Records to process Start Marker
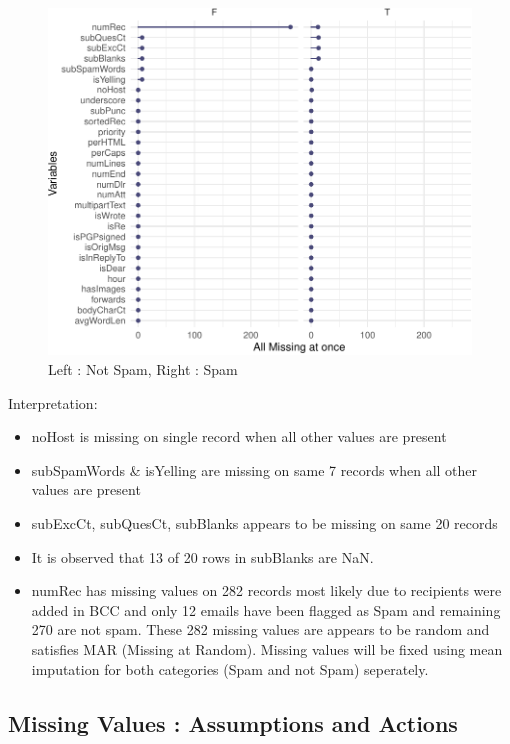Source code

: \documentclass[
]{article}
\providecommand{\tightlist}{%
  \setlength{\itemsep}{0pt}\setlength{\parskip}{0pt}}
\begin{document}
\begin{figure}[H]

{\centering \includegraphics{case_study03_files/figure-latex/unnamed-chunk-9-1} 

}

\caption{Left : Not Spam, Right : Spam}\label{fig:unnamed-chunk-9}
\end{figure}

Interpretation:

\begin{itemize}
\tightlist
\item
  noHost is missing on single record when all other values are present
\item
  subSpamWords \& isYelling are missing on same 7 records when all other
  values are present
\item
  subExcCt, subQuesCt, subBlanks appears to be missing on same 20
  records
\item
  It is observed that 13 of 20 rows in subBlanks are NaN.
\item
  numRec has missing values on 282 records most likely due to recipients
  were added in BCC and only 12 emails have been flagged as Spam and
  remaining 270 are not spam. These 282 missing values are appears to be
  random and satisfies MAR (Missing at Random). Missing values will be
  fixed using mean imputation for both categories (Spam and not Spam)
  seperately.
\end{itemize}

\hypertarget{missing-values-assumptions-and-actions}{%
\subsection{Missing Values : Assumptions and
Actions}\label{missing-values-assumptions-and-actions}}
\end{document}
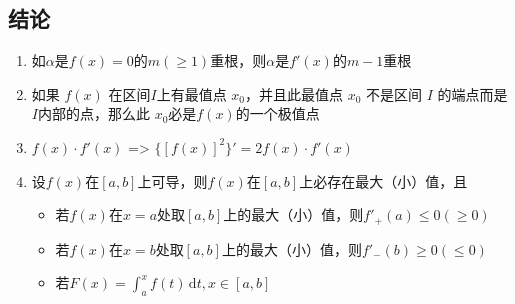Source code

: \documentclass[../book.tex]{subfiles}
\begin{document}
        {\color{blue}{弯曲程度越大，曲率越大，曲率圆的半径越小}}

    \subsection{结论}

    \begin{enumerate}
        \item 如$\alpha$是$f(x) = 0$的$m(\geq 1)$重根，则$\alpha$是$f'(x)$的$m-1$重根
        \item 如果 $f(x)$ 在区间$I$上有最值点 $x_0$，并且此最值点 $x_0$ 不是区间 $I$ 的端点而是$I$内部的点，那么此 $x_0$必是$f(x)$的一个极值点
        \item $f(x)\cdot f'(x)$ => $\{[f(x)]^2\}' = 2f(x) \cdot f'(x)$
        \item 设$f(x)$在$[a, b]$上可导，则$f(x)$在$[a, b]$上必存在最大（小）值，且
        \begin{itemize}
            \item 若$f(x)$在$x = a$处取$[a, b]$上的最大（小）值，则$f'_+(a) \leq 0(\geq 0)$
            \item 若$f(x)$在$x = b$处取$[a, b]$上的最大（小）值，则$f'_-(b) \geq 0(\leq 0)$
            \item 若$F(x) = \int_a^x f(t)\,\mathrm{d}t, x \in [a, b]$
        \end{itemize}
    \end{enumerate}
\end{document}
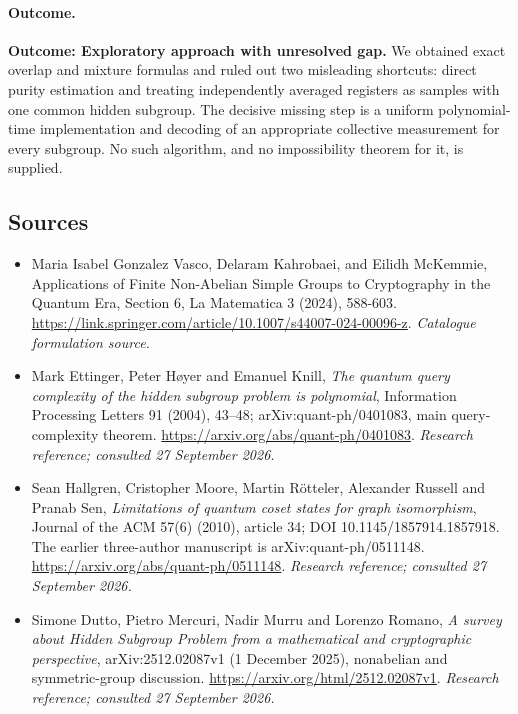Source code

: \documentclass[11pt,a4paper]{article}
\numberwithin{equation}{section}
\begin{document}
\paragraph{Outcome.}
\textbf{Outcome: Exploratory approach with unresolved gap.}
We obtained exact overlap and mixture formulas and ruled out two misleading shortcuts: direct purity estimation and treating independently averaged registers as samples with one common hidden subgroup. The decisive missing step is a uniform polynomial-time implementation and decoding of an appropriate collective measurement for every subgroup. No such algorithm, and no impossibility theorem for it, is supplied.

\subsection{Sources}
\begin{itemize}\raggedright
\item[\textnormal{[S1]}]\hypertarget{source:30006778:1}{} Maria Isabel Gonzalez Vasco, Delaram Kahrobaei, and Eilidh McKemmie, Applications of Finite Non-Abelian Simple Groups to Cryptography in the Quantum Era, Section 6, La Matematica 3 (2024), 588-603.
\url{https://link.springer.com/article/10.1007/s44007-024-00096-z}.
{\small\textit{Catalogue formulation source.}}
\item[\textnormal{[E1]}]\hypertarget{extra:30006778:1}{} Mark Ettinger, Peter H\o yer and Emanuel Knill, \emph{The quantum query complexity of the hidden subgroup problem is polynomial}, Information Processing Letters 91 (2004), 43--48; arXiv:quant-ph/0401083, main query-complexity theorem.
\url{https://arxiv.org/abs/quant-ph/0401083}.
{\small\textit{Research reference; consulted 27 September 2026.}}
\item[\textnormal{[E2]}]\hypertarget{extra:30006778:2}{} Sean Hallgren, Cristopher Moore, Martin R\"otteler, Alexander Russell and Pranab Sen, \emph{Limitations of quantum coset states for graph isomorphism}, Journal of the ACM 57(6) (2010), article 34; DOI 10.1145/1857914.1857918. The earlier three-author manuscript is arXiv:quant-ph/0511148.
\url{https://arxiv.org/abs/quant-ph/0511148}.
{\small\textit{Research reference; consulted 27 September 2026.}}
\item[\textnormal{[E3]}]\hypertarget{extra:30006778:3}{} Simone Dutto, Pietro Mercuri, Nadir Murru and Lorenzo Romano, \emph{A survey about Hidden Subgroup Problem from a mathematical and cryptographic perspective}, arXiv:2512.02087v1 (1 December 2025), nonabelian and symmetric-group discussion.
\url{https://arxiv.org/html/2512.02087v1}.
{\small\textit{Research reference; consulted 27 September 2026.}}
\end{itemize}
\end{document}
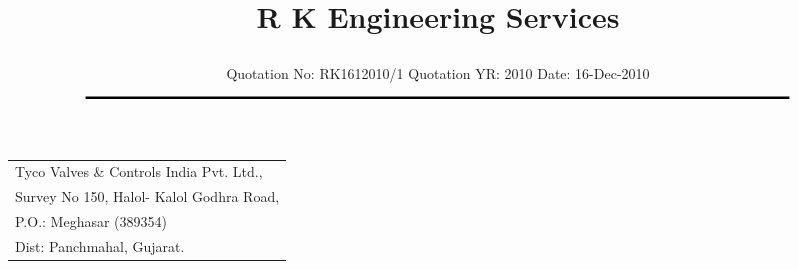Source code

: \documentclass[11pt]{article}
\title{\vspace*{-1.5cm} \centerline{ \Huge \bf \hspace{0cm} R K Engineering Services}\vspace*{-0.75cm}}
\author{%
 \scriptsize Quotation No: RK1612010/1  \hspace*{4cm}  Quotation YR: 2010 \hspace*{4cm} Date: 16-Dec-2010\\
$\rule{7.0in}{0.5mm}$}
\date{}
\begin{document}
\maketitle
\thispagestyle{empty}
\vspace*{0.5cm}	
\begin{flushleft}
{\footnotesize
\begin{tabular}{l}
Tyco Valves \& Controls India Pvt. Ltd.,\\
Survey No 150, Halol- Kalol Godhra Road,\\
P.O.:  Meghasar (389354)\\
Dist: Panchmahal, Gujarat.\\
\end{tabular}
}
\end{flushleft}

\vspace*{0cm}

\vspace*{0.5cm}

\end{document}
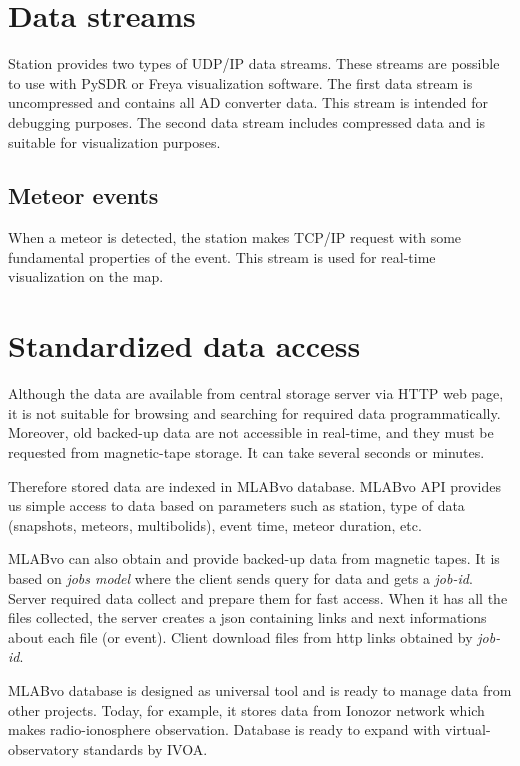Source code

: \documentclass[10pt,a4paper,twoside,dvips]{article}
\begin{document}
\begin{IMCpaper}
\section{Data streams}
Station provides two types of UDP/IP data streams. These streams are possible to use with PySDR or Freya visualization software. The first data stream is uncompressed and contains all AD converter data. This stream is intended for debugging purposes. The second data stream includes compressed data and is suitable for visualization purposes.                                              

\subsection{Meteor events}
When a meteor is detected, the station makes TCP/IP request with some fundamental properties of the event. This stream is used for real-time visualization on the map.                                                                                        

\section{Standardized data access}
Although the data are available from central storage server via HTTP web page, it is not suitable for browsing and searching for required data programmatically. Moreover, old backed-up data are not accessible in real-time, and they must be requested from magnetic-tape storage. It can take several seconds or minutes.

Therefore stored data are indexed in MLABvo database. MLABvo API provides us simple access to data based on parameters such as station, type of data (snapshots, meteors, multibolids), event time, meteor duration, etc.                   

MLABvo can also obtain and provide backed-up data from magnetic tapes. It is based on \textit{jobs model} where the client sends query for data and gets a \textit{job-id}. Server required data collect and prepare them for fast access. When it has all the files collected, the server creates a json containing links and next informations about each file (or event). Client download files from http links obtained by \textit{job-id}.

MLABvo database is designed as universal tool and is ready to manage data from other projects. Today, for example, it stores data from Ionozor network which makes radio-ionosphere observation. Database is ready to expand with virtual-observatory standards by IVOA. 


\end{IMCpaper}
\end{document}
Records to process End Marker
Task details |
When you reach the line holding "Dist: Panchmahal, Gujarat.\\" in the listing above, begin retyping exactly, and stop once the line holding "Therefore stored data" is done; pictures stay out.

Result below |
Dist: Panchmahal, Gujarat.\\
\end{tabular}
}
\end{flushleft}

\vspace*{0cm}

\vspace*{0.5cm}

\end{document}
Source code

: \documentclass[10pt,a4paper,twoside,dvips]{article}
\begin{document}
\begin{IMCpaper}
\section{Data streams}
Station provides two types of UDP/IP data streams. These streams are possible to use with PySDR or Freya visualization software. The first data stream is uncompressed and contains all AD converter data. This stream is intended for debugging purposes. The second data stream includes compressed data and is suitable for visualization purposes.                                              

\subsection{Meteor events}
When a meteor is detected, the station makes TCP/IP request with some fundamental properties of the event. This stream is used for real-time visualization on the map.                                                                                        

\section{Standardized data access}
Although the data are available from central storage server via HTTP web page, it is not suitable for browsing and searching for required data programmatically. Moreover, old backed-up data are not accessible in real-time, and they must be requested from magnetic-tape storage. It can take several seconds or minutes.

Therefore stored data are indexed in MLABvo database. MLABvo API provides us simple access to data based on parameters such as station, type of data (snapshots, meteors, multibolids), event time, meteor duration, etc.                   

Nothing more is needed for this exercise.